Alasan kedua adalah untuk membina rumah tangga yang mandiri. Bagi saya setelah seseorang memiliki keluarga maka, sebaiknya memisahkan diri dari rumah tangga orangtua.
Alasan ketiga adalah untuk kenyamanan hari tua. Karena saat usia seseorang tidak produktif lagi, maka dia tidak akan mampu untuk menyewa rumah lagi. Syukur-syukur kalau ada yang beruntung mendapat warisan. Itu bonus, tapi tidak bisa diharapkan.Â
Memiliki hunian sendiri ketika usia sudah tidak produktif juga menyelamatkan keturunan kita menjadi Sandwich Generation yang harus membayar sewa rumah kita (Baca: Sandwich Generation, Bagaimana Mengakhiri?).Â
Sementara bagi usia lanjut, berat bila harus berpindah-pindah rumah bila ternyata ada kemungkinan buruk sewa tidak bisa diperpanjang.
Pada tulisan kali ini, saya akan membahas 5 tantangan dan 3 kemudahan bagi milenial untuk memiliki rumah.
Tantangan Memiliki Rumah Bagi Generasi Milenial
1. Tingginya Harga Rumah
Menurut Indeks Harga Properti Residensial (IHPR) Bank Indonesia, dalam satu dekade kenaikan harga hunian mencapai 39,7 persen. Sedangkan kenaikan Upah Minimum Regional (UMR) di seluruh Indonesia per tahun lebih dipengaruhi kenaikan inflasi. (sumber : pu.go.id).
Harga rumah di kota besar tidak terjangkau bagi kalangan milenial yang gajinya UMR. Di atas UMR pun, saya rasa masih susah bila ingin memiliki rumah. Tapi kalau menunda membeli rumah, apakah kalian yakin jumlah kenaikan tabungan kalian bisa menandingi kenaikan harga rumah?

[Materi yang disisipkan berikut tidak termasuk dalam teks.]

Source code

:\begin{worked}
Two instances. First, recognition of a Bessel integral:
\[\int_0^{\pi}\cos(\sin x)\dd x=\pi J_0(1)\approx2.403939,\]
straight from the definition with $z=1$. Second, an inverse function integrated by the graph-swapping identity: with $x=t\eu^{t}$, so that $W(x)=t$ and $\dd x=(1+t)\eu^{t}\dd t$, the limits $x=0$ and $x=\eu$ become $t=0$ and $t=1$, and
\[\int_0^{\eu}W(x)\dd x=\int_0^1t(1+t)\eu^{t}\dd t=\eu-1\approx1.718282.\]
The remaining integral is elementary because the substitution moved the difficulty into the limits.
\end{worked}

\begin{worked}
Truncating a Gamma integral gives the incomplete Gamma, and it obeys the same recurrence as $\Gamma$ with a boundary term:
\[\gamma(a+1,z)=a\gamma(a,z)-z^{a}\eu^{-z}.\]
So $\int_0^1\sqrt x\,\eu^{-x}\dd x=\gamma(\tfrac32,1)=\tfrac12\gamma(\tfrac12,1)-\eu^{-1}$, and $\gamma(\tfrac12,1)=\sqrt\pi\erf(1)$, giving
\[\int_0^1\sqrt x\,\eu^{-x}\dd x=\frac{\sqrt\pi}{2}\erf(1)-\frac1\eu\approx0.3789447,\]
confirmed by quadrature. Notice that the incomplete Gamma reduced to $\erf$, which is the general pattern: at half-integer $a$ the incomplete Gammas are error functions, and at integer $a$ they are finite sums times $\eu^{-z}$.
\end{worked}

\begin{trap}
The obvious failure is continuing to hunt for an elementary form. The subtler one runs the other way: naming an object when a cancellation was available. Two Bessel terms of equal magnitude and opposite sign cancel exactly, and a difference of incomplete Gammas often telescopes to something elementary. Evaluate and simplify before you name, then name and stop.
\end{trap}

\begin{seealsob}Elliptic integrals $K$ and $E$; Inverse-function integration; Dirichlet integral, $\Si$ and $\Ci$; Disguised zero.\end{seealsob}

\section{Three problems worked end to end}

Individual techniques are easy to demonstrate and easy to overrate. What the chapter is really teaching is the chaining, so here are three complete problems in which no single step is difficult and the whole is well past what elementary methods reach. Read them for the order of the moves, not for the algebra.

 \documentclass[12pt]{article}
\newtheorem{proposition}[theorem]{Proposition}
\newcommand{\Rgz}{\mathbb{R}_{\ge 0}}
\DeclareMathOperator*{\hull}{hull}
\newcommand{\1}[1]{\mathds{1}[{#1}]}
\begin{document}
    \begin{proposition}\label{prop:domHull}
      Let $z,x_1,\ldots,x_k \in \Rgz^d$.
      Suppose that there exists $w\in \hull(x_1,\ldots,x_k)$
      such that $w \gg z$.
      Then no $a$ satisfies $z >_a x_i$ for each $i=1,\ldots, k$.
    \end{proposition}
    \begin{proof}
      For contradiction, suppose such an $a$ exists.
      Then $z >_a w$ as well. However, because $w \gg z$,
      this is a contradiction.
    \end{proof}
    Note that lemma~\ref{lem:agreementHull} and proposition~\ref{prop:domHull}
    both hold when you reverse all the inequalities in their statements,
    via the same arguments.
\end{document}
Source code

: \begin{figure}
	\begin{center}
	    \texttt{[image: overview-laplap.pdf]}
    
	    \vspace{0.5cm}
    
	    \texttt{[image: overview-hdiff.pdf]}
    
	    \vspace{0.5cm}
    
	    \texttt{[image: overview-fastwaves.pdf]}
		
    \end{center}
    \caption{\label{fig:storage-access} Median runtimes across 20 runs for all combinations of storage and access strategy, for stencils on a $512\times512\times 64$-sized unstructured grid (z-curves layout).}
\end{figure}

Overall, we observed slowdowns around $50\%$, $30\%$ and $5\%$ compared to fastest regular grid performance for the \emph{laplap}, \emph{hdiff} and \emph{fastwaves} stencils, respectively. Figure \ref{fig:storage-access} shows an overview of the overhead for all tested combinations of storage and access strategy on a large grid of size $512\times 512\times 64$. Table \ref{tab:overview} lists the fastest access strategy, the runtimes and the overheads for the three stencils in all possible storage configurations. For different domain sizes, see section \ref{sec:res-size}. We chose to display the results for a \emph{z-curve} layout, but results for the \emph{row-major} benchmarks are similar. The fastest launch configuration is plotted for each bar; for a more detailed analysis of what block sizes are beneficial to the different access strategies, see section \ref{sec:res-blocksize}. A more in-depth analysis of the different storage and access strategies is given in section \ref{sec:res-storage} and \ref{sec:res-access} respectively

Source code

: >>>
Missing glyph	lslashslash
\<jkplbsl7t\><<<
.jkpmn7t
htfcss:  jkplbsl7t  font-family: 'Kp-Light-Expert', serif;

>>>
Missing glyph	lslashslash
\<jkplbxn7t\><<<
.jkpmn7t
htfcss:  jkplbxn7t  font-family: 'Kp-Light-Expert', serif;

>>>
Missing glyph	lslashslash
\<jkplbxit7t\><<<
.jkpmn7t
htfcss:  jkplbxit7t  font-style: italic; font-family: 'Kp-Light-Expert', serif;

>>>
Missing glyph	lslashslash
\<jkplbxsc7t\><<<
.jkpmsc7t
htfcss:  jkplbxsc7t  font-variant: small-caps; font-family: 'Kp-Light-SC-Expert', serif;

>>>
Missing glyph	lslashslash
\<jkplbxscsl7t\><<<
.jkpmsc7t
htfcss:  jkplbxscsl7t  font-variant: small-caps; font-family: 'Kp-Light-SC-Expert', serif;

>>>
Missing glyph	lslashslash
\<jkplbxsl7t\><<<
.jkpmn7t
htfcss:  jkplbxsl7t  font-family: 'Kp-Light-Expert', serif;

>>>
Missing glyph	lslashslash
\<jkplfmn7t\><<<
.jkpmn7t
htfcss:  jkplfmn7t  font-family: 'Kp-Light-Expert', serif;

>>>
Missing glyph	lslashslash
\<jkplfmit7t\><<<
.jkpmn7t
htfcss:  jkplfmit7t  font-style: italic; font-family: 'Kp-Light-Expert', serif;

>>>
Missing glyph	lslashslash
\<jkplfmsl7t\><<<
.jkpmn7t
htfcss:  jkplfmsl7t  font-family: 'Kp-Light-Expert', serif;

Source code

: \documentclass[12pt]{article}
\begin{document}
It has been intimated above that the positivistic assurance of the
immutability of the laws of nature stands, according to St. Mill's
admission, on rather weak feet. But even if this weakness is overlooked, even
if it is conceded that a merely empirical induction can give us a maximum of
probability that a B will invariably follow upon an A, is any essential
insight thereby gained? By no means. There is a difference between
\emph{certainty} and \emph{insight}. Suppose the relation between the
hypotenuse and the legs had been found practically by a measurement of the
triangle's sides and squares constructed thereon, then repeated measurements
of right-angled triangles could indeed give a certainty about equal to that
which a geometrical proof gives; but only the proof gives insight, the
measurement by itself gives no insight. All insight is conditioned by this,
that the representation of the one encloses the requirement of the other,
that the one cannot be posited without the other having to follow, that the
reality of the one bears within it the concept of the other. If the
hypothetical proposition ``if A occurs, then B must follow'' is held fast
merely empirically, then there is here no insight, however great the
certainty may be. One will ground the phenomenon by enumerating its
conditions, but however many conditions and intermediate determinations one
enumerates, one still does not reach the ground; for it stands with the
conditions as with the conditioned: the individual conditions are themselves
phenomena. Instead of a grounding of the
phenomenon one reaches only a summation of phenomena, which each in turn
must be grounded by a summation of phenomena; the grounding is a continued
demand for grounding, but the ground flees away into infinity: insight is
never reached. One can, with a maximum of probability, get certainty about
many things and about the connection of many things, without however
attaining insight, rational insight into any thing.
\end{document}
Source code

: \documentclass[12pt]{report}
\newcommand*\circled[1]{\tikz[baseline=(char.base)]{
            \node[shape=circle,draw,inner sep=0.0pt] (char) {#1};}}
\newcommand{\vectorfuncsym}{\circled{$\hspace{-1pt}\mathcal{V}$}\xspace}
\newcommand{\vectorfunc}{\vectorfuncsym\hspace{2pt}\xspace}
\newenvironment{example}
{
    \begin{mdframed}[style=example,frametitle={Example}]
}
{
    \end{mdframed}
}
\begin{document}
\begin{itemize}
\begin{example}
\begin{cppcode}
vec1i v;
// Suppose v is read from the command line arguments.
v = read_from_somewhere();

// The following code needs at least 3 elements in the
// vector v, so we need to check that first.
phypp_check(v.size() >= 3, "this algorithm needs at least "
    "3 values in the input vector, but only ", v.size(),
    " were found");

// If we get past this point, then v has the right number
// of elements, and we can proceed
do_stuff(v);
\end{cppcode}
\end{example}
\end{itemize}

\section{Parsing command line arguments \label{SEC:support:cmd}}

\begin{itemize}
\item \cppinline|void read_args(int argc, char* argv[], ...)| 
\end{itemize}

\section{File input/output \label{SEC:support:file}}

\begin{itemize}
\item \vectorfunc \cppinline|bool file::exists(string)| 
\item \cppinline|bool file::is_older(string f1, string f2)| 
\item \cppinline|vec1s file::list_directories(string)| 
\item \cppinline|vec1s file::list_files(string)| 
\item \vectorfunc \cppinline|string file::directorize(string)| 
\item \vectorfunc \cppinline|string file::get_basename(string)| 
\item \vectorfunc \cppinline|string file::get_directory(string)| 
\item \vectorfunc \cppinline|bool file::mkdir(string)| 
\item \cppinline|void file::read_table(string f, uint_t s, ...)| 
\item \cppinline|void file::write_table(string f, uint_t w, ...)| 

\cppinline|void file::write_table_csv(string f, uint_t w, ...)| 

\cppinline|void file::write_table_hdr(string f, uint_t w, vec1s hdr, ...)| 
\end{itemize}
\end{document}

2. Tidak Memiliki Pendapatan Tetap
Salah satu syarat untuk mengajukan Kredit Pemilikan Rumah (KPR), yang saya intip dari website sebuah Bank Nasional adalah "Memiliki pekerjaan dan penghasilan tetap, dengan masa kerja/usaha minimal 1 (satu) tahun (pegawai) atau 2 (dua) tahun (profesional/wiraswasta)."
Syarat tersebut berat bagi milenial. Mengapa? Banyak perusahaan saat ini yang membatasi jumlah pegawai tetap. Pegawai yang ada sebagian besar merupakan tenaga kontrak yang kontraknya diperbarui setiap tahun.